Expansion continued in the 2000s, with the company starting to sell electronics and opening restaurants in Ramayana stores in 2005. In 2010, the company opened its first Ramayana store in Papua, in Abepura, bringing its total number of stores to 115 in 42 cities and employing 17,800 people. On September 1, 2014, Ramayana entered into a partnership with Dutch retailer SPAR to operate its supermarket chain. Starting that year, several Ramayana and Robinson Supermarket outlets were converted to SPAR stores. This partnership was initially expected to boost Ramayana Lestari Sentosa's revenue by 20-30% over the next few years, with the opening of approximately 30 new outlets, plus the conversion of former Ramayana and Robinson outlets. However, the agreement expired in 2017, as both companies opted not to continue their partnership, citing consolidation. That same year, Ramayana also expanded its business by opening a "Ramayana Prime" store in Jatinegara, East Jakarta, targeting middle class shoppers with its own culinary and entertainment area. In April 2018, the company opened a second Ramayana Prime store in Cibubur. In addition, since 2016, Ramayana has been trying to expand its business by opening online stores on several sites, such as Tokopedia and Shopee.

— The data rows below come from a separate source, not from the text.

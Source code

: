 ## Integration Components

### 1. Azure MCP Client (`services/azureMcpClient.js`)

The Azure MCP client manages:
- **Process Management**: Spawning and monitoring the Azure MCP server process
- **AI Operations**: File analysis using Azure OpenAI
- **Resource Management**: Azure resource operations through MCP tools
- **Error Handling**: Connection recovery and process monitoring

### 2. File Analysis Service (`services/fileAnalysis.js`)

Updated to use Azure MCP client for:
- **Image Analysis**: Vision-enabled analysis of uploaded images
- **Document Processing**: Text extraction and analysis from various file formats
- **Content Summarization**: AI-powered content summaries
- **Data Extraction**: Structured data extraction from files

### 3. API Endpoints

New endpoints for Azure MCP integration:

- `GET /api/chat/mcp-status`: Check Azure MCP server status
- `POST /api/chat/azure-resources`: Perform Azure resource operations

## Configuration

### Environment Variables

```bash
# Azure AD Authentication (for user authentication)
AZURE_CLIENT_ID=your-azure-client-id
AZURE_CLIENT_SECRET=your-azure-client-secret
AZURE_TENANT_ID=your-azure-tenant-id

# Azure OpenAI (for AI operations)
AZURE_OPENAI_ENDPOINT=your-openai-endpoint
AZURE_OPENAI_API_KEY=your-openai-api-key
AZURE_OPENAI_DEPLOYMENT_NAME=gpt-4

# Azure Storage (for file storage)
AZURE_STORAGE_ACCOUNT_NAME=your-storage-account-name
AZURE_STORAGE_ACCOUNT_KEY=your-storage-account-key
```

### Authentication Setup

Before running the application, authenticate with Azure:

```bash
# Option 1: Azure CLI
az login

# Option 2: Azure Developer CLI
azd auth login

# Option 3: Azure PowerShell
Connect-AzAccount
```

Entering the mid-2010s, pressure began to weigh on the company's business (and retail in general), forcing it to streamline and close several stores in several regions. In 2017, 16 supermarket stores were closed, and in 2020-2021, Ramayana closed 19 stores.

The closure of the store was also accompanied by layoffs of employees on several occasions. This was due to the COVID-19 pandemic, which reached Rp 138.8 billion and a decrease in revenue from Rp 5.59 trillion to Rp 2.57 trillion in 2020.

As a result, the number of Ramayana stores (and its two siblings, Robinson and Cahaya) dropped from 119 in 2017 to 102 in 2021. However, entering 2022, the company began to record performance improvements and successfully opened new stores, such as in Semarang.

== Brands ==
=== Ramayana ===
Its main brand of department stores, the company currently operates 86 outlets across the country.

=== Robinson ===
Originally spin-off of the Ramayana brand, the company currently operates 82 Robinson outlet across the country, in addition to 2 stand-alone supermarkets.

=== Cahaya ===
Secondary brand of department stores, unlike the previous two brands, the Cahaya brand mostly targets middle-class customers, the company currently operates 2 outlets within the city of Tangerang and Surabaya.